There are lots of ways to 'hack' a text copy of the scriptures based on files you can download from [url]lds.org/media-library/ebooks[/url] I will explain on relatively easy method below that doesn't require any programing nor scripting knowledge. But I will preface that with my worry that it is hard to guarantee the accuracy of the output. I would hate, for example, to generate an ascii copy of the text, and have there be errors in it, especially if sharing it with someone else. Anyway...

First, grab the epub version of the scriptures from lds.org. It appears that the epub versions don't have footnotes etc. to start with, which is what seems to be desired here.

Second, get a free and open-source program called 'calibre' . It is an e-reader/ebook manager that many people apparently like. I was able to easily install it on my linux based computer. It appears they have versions for macOS and Windows as well.. I installed in LInux using my distribution-provided package, something that the folks at calibre apparently recommend against, but it worked fine for me for this purpose.

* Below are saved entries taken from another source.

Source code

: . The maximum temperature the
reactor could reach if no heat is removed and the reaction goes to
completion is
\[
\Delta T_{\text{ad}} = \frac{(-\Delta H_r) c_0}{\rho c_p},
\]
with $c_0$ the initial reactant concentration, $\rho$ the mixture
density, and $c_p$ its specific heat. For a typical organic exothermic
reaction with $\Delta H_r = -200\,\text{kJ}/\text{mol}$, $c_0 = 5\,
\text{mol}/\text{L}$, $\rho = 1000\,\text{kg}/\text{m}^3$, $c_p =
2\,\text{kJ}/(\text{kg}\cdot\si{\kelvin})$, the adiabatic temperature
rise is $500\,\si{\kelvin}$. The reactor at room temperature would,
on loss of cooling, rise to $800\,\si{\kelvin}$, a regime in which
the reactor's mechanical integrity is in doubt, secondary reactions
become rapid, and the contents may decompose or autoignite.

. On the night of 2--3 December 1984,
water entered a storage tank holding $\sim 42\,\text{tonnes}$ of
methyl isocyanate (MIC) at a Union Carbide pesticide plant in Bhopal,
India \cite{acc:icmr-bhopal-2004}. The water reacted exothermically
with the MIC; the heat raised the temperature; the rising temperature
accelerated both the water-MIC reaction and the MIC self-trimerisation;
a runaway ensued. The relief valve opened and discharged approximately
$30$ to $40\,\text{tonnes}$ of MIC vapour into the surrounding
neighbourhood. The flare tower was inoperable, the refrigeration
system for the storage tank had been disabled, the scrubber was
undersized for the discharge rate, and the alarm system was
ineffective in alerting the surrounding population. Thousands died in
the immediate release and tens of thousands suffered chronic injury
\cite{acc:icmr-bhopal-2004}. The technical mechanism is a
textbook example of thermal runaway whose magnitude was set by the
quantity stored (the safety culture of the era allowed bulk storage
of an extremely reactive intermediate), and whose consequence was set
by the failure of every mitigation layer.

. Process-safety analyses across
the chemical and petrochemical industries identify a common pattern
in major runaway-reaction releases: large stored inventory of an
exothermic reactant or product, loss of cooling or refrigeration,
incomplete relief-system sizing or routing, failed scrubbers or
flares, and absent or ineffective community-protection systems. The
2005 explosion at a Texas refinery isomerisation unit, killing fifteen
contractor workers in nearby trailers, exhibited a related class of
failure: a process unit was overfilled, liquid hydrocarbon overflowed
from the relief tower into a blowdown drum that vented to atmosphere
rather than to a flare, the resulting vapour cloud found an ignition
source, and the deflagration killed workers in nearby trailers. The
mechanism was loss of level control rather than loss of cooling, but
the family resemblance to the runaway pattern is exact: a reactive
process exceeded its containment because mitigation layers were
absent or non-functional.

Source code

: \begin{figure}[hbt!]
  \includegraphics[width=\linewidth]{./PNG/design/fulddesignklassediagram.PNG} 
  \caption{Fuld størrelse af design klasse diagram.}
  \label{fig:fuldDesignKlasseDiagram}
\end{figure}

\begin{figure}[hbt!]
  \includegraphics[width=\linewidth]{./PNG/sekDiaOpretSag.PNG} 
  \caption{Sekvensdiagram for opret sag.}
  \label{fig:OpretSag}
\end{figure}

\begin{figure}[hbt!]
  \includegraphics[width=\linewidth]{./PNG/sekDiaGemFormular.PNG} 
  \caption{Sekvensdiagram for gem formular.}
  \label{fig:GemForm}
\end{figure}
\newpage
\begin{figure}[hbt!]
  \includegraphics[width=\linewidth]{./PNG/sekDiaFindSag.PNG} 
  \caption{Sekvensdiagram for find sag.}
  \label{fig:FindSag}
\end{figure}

Use the command line as follows:

Code: Select all

ebook-convert input.epub output.txt


where input and output are the base filenames. For example, to convert the book of mormon:

Code: Select all

ebook-convert book-of-mormon-eng.epub book-of-mormon-eng.txt


That will take the epub file book-of-mormon-eng.epub (downloaded from lds.org) and output a text file of the same name except .txt extension instead of .epub

You should be able to do that for each of the 4 books of the standards works, resulting in 4 text files. You could merge those 4 resulting text files into a single file using various means.

Note if you try to use the .pdf file as the source in the above conversion, the results may not be what you want, becuase it tries to deal with all the footnotes; and it appears there may be other problems as well.

Note I read about this calibre method here: https://askubuntu.com/questions/102458/how-can-i-convert-epub-files-to-plain-text#102475

I hope this helps someone.

Re: Why is there No Simple Text File of the Standard Works?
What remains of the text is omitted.